Dopo un anno dal 24 luglio 2025 quando scoppiò la guerra sulla frontiera thai-cambogiana sono almeno 20mila i cambogiani che restano fuori delle proprie case perché il loro territorio è ancora occupato dalle truppe thai, nonostante che tenga la tregua di dicembre scorso.
Questo anniversario tragico giunge mentre le questioni difficili da risolvere e i rischi di nuovi scontri sono ancora sono ancora lì avvolti in una retorica ostile che sostituisce l’impegno diplomatico dalle due parti.

Gli scontri intensi di luglio 2025 spinsero circa 170mila persone a fuggire dalle diverse province di frontiera facendo 30 morti accertati e decine di feriti da entrambe le parti. Gli scontri successivi durarono 21 giorni e le persone dislocate internamente furono 600mila prima che prendesse piede la tregua.
Dopo un anno ancora toni accesi
Per molti esperti i due governi devono riprendere a impegnarsi diplomaticamente mentre è necessario che si attenuino i toni nazionalistici accesi che rischiano di provocare scontri non necessari dalle conseguenze di lungo corso e forse irreversibili.
Pou Sothirak, consigliere del Centro Cambogiano per gli Studi Regionali, sostiene che persino dopo un anno le due parti continuano ad accusarsi a vicenda rendendo difficile comprendere chi abbia ragione e chi torto.

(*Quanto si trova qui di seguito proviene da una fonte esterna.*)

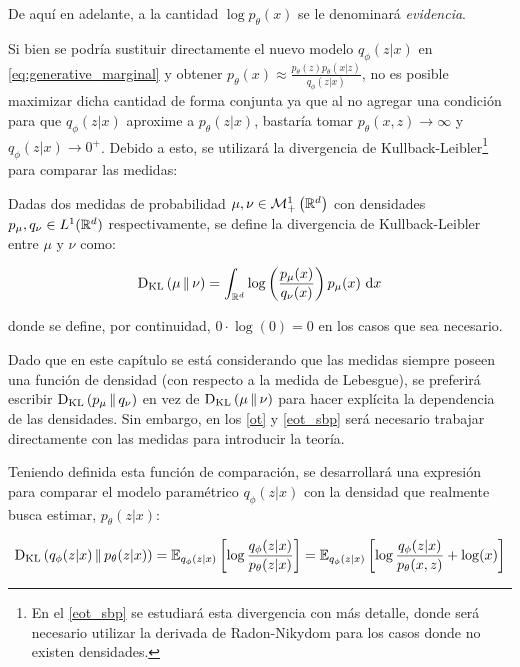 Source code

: De aquí en adelante, a la cantidad $\log p_\theta(x)$ se le denominará \textit{evidencia}.

Si bien se podría sustituir directamente el nuevo modelo $q_\phi(z|x)$ en \eqref{eq:generative_marginal} y obtener $p_\theta(x)\approx\frac{p_\theta(z)p_\theta(x|z)}{q_\phi(z|x)}$, no es posible maximizar dicha cantidad de forma conjunta ya que al no agregar una condición para que $q_\phi(z|x)$ aproxime a $p_\theta(z|x)$, bastaría tomar $p_\theta(x,z)\to\infty$ y $q_\phi(z|x)\to 0^+$. Debido a esto, se utilizará la divergencia de Kullback-Leibler\footnote{En el \autoref{eot_sbp} se estudiará esta divergencia con más detalle, donde será necesario utilizar la derivada de Radon-Nikydom para los casos donde no existen densidades.} para comparar las medidas:

\begin{defn}
    \label{defn:kl_ac}
    Dadas dos medidas de probabilidad $\mu,\nu\in\probmeasure{\R^d}$ con densidades $p_\mu,q_\nu\in L^1(\R^d)$ respectivamente, se define la divergencia de Kullback-Leibler entre $\mu$ y $\nu$ como:

    \begin{equation}
        \KL{\mu}{\nu} = \int_{\R^d} \log\parent{\frac{p_\mu(x)}{q_\nu(x)}}p_\mu(x) \d x
    \end{equation}

    donde se define, por continuidad, $0\cdot\log(0)=0$ en los casos que sea necesario.
\end{defn}

Dado que en este capítulo se está considerando que las medidas siempre poseen una función de densidad (con respecto a la medida de Lebesgue), se preferirá escribir $\KL{p_\mu}{q_\nu}$ en vez de $\KL{\mu}{\nu}$ para hacer explícita la dependencia de las densidades. Sin embargo, en los \autoref{ot} y \autoref{eot_sbp} será necesario trabajar directamente con las medidas para introducir la teoría.

Teniendo definida esta función de comparación, se desarrollará una expresión para comparar el modelo paramétrico $q_\phi(z|x)$ con la densidad que realmente busca estimar, $p_\theta(z|x)$:

\begin{equation}
    \KL{q_\phi(z|x)}{p_\theta(z|x)}
    = \E{q_\phi(z|x)}{\log\frac{q_\phi(z|x)}{p_\theta(z|x)}}
    = \E{q_\phi(z|x)}{\log\frac{q_\phi(z|x)}{p_\theta(x,z)} + \log(x)}
\end{equation}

“Non dovrebbe trattarsi di chi abbia o meno ragione, ma le due parti devono reimpegnarsi ad una risoluzione pacifica della disputa” dice l’analista secondo cui la Cambogia ha sempre guardato ai buoni servizi dell’ASEAN, alla mediazione e al sostegno dei meccanismi di pace sia USA che della Cina. Dal momento che i colloqui sul confine terrestre sono fermi, la Cambogia ora persegue la conciliazione obbligatoria secondo l’UNCLOS per risolvere i reclami marittimi in sovrapposizione, un processo da seguire accuratamente.
Il governo thai, secondo Pou Sothirak, ha considerato la ricerca cambogiana di conciliazione obbligatoria come un chiudere la porta ai colloqui bilaterali. Sothirak spiega però che è stata la Thailandia a terminare in modo unilaterale l’accordo bilaterale precedente del 2001.
L’analista aggiunge che i militari thai continuano a detenere la posizione che la pace non può compromettere la sovranità e che la Thailandia non smetterà di combattere se percepisce la propria sovranità sotto minaccia.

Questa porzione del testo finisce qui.